Probably will them, but tell them not to get their hopes up...... grrrrrrrrr oh I DON'T KNOW!!!!!     

Love Jena xxx


----------



## allybee17

hello 2nd time lucky, mesage broad went down whilst i was trying to post 

it's all really good news we have 2 little blasts on board yep thats right 2 and there was no arguing for it the doctor agreed as she said with my history she's recommend 2 in as well   she was so good too made us feel very relaxed and in control. Kate i never knew you actually see your little ones on the TV lol i was nearly in tears we as i said have 2 that went to blast, faith as we have named her is the biggest and hope is a little behind her but not by much. the doctor ,sorry 4got her name but not Alison or Marie said she felt very positive for us as everything looked good  so that i hope has not jinxed us   don't know about freezing any yet as they said the other 3 were on the Verge of blast and the other 2 where still at the cell stage but they will ring 2morro, but we have decided we don't want to freeze anything this time. 

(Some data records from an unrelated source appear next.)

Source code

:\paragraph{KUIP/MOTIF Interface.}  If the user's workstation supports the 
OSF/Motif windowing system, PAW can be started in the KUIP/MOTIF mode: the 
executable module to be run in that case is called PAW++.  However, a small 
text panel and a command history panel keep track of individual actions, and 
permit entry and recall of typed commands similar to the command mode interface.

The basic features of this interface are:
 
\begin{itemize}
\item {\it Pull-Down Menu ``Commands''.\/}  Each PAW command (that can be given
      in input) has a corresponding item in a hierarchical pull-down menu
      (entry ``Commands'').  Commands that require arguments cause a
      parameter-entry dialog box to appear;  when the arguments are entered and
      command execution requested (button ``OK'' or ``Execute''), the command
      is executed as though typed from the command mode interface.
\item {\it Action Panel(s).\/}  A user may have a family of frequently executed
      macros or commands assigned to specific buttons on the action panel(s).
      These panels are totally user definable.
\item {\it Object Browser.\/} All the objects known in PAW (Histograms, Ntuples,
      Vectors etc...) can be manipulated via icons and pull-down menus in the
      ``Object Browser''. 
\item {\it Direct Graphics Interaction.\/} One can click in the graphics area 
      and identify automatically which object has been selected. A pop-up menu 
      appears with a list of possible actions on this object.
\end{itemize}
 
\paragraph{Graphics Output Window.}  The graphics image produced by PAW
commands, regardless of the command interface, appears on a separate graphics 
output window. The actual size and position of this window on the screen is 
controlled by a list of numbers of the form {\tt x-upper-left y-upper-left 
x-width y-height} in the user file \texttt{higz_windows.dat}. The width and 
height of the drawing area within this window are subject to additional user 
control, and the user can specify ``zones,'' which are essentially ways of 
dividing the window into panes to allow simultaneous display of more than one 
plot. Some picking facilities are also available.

glad to see everyone is happy and enjoying the sun it got to 23oC on the way home from London today but I'm so not complaing   

mark and i are very happy with todays results stroll on next Thursday   bring it on


----------



## *kateag*

Great news Ally, well done on getting 2 put back! Seeing them on the screen is great isnt it! I waved to mine!!

Did you see them go in? I have seen a few people say they saw a white light as they went in, but I cant say I noticed? 

Anyway! You are now on the official 2ww! Get writing a diary mrs! 

xxxx


----------



## allybee17

yep we saw them going in and also left with a photo of one of them i think it was faith only got a pic of one of them   but thats enough for now stuck her on my fridge lol

I'll have alook at the 2ww diary not really looked at them but i'll see if i can get into it.

Kate they never asked for any payments today is that normal i guess they are waiting to see what we decide ref freezing 2morro or do you think they'll just send a bill!!!!! 

i can't believe how quickly they are put back in it's just so quick after weeks of tx but i felt nothing thought it was funny the lab lady poking her head through the hatch lol mark waved to the TV too i think he was amazed and could not believe what he was seeing! bless him we had to walk to train station as we parked in cropdon today but he was worried someone was gonna knock in to me, but to be honest i was too  allyson xx


----------



## *kateag*

Hmmm, how come I didnt see then! Did you take your own picture or did they give it to you? Would have loved a piccy but didnt even think of doing that! 

Have you not paid for any of the tx then hun? Normally they want you to pay before e/c? They will probably send you a bill, but you could always speak to Liam tomorrow after you have spoken to the embryologist. Dont worry though, he is so nice, he wont be chasing you!! 

It is funny having the embryologist through the hatch!!! I was surprised when she popped out! Very friendly though, my doctor explained everything before she did, but she did say the embies were perfect, which was nice to hear! 

Did they tell you what grade your blasts are??

xxxx


----------



## allybee17

They gave us a print out pic from the scanning machine, nurse said hopefully this'll be the 1st pic of your baby   never asked for it was to frightened to thought if we did and got one it'll cost £1000's lol.
i can't remember if they said anything about grades just that they were both very good and one was a little behind the other. 

What i saw was like a little bright light moving on the screen and the scan pic shows a one little bright white dot.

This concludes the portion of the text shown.